(EXTRACTED INFORMATION Opens)

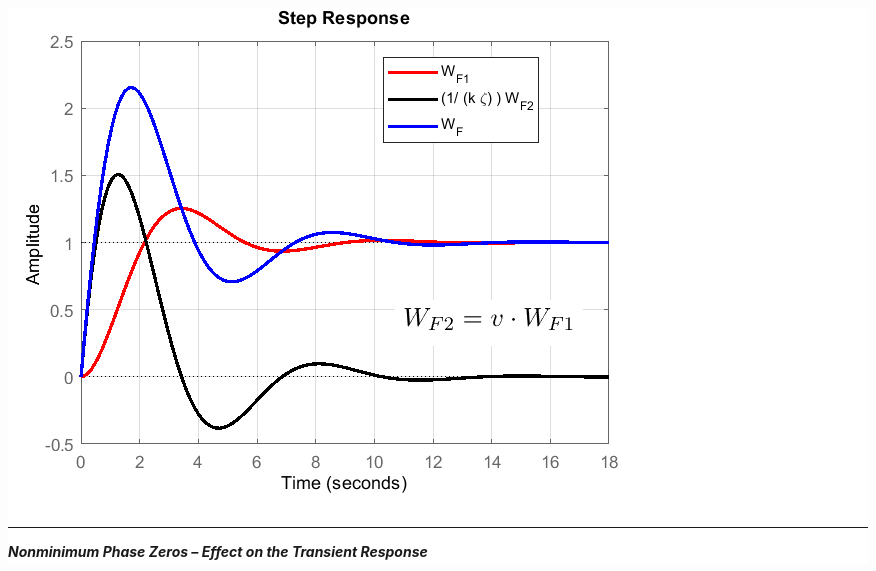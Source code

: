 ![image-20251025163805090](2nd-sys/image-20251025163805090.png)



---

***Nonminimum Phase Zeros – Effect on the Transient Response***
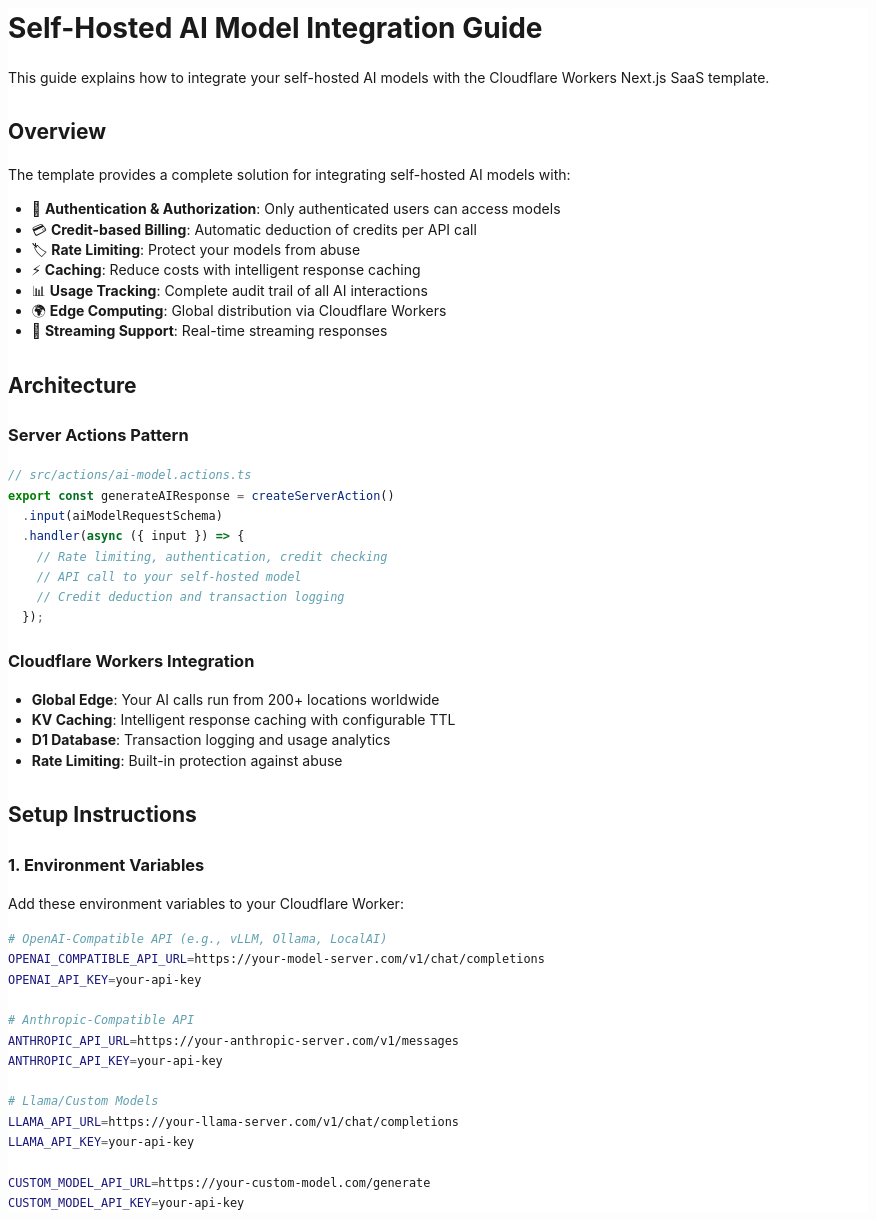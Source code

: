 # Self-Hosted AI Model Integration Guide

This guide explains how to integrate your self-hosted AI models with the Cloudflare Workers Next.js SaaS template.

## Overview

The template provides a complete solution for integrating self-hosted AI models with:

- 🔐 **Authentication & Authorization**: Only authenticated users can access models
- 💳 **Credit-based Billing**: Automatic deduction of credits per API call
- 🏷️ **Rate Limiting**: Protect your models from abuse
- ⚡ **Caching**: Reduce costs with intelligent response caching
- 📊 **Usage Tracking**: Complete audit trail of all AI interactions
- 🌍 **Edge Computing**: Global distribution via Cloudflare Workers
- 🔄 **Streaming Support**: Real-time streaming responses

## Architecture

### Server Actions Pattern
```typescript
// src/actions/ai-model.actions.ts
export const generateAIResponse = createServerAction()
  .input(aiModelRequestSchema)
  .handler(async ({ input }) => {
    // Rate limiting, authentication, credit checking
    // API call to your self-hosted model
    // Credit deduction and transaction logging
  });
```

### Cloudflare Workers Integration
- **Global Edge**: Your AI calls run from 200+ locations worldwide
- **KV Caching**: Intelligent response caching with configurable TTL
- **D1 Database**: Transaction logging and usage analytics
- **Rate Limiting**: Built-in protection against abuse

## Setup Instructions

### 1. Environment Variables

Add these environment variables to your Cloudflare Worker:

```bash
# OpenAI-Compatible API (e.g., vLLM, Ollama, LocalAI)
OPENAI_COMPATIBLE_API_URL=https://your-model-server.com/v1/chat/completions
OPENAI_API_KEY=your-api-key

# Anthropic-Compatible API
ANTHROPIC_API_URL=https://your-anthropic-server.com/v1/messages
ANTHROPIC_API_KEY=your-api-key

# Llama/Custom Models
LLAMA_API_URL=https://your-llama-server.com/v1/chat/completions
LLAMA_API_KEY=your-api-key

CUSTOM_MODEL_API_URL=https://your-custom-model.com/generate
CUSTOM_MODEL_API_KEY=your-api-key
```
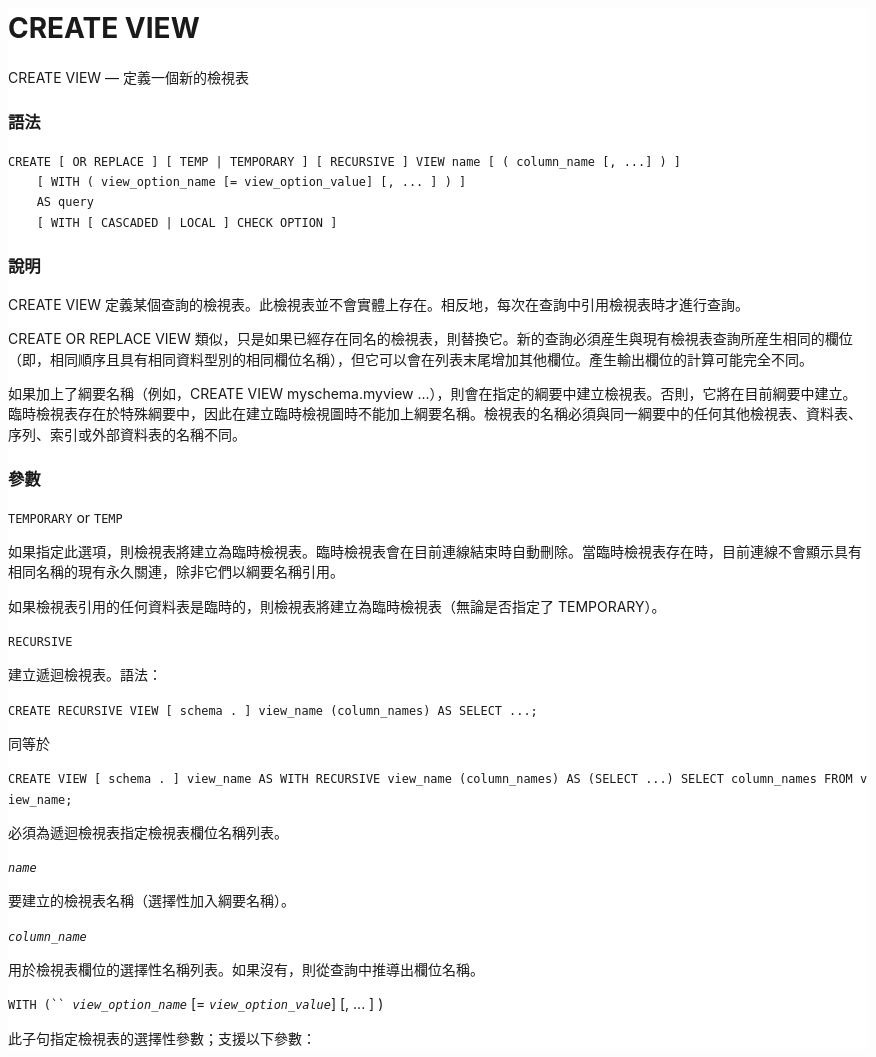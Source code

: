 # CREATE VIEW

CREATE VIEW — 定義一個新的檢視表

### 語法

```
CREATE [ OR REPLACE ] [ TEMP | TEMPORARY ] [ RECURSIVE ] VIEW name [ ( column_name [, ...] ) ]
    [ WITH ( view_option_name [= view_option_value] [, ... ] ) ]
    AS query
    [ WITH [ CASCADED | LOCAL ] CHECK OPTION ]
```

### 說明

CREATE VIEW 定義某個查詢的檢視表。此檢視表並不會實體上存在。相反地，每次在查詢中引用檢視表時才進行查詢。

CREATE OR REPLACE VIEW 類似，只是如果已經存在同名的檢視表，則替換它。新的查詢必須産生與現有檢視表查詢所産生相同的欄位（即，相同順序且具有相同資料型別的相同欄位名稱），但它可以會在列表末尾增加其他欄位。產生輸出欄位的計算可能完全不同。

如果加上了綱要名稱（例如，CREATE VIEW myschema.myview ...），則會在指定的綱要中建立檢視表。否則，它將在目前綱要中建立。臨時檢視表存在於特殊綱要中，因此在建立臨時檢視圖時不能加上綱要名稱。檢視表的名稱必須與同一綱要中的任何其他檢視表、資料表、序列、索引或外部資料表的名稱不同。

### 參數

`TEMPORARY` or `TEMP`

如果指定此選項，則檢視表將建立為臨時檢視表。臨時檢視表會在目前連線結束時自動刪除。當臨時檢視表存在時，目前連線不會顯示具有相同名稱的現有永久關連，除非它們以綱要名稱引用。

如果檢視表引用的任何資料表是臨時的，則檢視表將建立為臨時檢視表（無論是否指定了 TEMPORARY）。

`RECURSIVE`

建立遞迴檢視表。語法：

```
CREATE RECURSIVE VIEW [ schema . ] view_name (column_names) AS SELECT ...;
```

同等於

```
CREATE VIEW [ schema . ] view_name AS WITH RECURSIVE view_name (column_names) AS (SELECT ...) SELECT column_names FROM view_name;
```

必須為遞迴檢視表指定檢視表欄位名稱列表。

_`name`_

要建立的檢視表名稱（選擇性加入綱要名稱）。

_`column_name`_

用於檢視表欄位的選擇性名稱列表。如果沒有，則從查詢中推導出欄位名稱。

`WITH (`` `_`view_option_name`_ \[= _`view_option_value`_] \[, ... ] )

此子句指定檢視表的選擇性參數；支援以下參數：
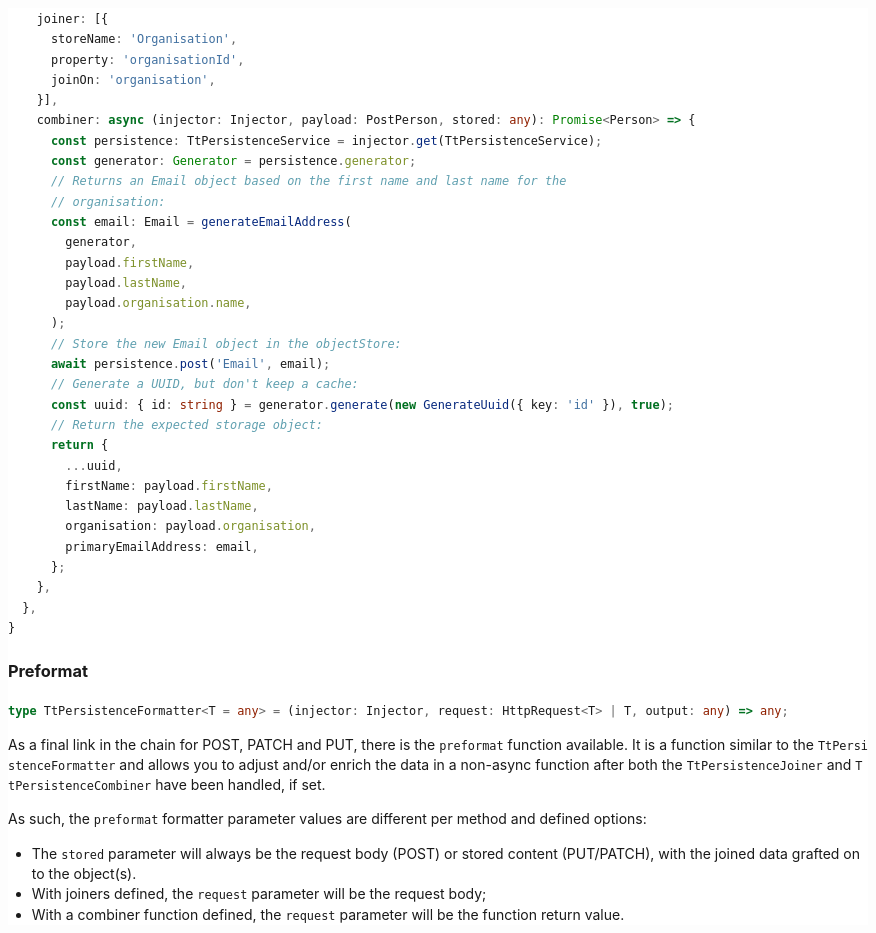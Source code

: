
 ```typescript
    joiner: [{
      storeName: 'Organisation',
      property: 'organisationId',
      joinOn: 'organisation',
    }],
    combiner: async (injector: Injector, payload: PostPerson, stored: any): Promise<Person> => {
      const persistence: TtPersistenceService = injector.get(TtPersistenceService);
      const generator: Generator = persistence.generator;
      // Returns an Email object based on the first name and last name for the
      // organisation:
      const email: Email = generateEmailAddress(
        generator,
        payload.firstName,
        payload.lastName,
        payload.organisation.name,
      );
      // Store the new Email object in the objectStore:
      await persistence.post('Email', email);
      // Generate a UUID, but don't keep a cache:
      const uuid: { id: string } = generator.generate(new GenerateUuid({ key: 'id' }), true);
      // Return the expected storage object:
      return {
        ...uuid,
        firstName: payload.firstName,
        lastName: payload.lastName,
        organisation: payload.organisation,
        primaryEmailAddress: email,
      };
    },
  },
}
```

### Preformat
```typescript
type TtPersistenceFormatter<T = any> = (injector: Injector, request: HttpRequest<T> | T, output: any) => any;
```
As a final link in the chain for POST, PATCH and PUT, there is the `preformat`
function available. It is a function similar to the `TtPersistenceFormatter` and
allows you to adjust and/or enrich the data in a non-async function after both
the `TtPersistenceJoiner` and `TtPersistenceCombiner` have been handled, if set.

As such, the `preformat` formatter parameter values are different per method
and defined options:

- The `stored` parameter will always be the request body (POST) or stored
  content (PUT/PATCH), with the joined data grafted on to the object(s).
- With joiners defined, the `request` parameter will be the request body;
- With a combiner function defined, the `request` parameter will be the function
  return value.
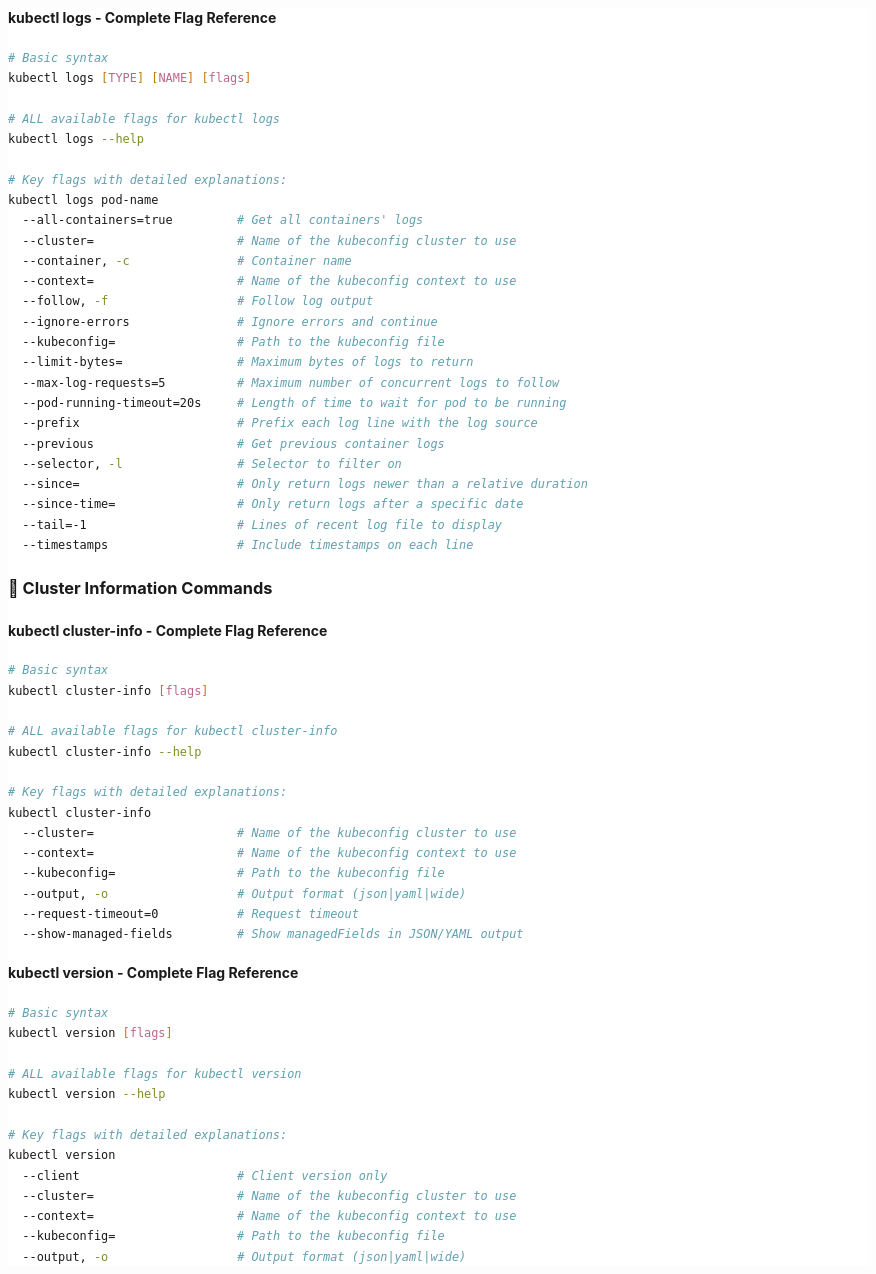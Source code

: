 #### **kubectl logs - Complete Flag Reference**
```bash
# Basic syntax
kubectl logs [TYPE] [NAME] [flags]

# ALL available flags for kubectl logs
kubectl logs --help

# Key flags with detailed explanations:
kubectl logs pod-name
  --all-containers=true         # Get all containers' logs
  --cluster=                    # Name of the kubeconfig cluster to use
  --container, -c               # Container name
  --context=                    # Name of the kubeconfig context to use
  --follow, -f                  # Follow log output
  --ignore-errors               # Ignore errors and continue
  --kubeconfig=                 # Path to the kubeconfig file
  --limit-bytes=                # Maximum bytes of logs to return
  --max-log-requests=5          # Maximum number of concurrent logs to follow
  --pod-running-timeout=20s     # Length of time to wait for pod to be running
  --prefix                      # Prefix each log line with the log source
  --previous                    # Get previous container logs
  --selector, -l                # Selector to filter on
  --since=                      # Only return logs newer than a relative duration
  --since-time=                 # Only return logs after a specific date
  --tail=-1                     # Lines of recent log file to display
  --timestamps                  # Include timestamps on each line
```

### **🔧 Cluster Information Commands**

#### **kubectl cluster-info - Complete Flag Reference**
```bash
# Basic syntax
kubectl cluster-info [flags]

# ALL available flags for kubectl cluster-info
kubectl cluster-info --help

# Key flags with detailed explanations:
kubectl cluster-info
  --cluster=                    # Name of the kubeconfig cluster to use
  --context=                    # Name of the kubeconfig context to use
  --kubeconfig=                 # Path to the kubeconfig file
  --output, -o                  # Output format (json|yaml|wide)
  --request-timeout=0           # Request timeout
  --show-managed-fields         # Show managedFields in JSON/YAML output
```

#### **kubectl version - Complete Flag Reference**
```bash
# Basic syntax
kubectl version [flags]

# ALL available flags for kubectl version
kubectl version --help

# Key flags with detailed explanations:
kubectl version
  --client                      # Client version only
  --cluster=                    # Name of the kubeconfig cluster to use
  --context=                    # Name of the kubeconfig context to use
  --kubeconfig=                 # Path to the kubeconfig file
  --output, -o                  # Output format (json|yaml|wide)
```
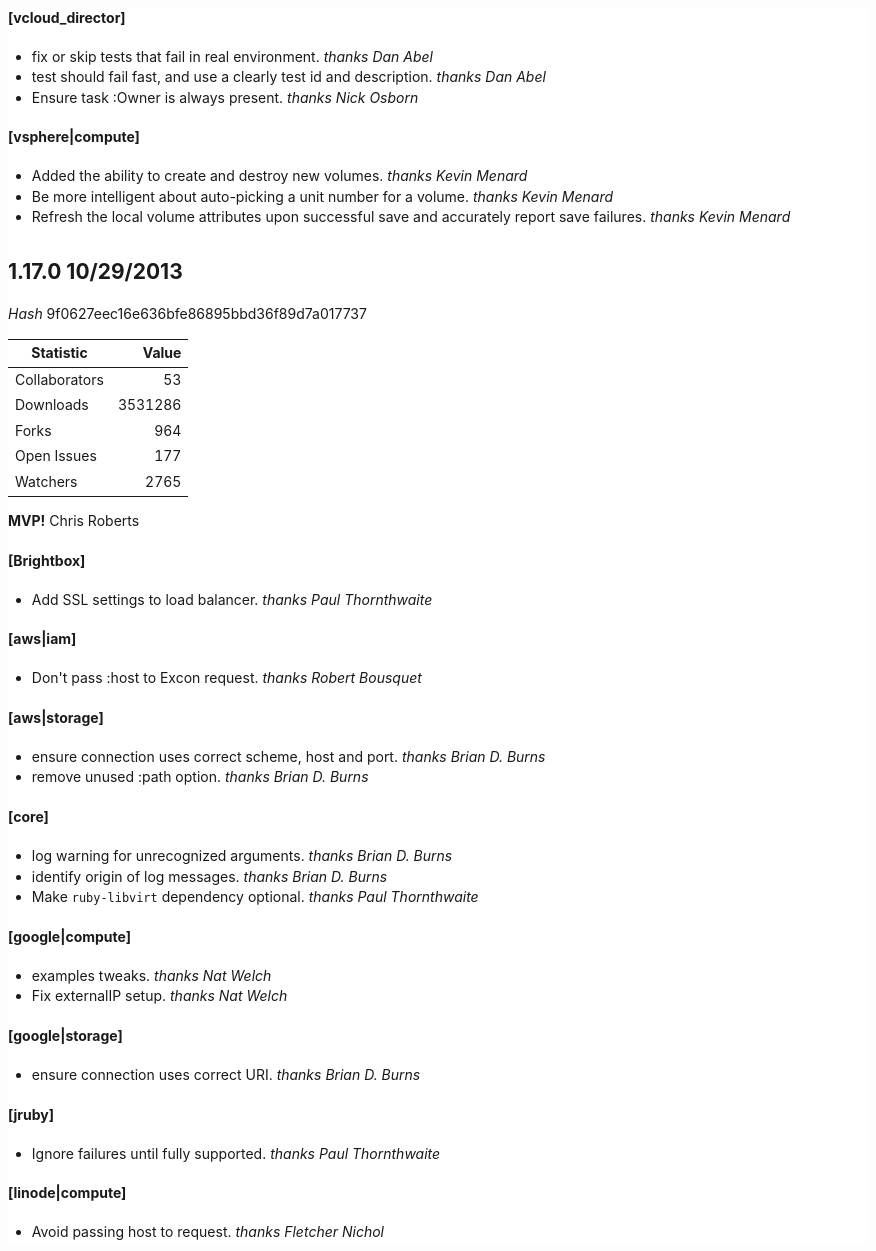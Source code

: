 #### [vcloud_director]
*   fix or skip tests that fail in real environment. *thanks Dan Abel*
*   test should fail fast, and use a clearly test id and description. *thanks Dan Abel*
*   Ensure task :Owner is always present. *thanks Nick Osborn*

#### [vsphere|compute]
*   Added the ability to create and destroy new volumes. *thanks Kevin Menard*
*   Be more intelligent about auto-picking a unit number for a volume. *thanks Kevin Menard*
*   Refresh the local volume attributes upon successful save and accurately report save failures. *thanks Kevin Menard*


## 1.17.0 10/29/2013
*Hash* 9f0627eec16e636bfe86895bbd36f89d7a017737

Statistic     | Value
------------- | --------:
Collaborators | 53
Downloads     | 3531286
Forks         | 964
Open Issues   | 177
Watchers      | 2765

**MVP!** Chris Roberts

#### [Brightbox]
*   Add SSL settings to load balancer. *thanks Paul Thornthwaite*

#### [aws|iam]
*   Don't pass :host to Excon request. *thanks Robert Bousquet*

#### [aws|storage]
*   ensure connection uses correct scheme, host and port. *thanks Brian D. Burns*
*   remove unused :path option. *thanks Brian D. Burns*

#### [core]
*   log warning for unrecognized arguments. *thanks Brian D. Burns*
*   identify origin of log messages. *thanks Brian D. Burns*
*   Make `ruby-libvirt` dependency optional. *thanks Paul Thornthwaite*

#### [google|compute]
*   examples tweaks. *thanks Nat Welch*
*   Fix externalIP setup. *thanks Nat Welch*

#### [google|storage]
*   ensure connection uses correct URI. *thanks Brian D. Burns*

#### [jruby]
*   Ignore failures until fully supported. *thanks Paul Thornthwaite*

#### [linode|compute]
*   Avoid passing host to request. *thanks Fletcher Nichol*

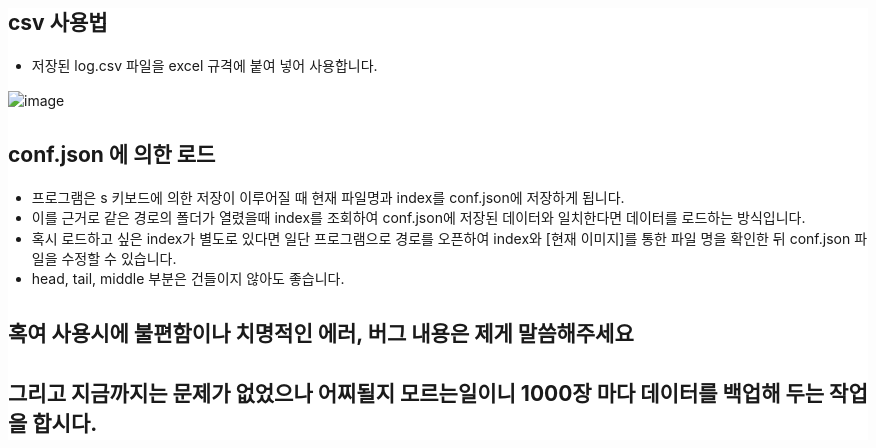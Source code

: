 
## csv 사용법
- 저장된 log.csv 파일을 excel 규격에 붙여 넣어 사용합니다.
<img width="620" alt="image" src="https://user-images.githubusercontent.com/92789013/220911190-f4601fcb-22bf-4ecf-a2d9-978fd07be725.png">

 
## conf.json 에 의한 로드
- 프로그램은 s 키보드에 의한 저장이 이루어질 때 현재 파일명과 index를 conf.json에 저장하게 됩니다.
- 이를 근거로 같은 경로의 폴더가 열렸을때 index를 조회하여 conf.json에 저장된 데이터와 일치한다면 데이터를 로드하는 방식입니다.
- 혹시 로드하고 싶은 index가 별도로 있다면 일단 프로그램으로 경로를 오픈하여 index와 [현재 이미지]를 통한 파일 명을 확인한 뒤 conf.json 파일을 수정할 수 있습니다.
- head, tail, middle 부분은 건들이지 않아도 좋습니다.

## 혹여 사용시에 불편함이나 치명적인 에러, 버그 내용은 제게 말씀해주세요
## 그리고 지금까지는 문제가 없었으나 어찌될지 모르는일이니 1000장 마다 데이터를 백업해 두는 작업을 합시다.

(EXTRACTED INFORMATION Closes)

• **WORK TASK**:
Collect the lines of the records that include the string "messages".

• **FINAL ANSWER**:
ANTHROPIC_API_URL=https://your-anthropic-server.com/v1/messages
*   identify origin of log messages. *thanks Brian D. Burns*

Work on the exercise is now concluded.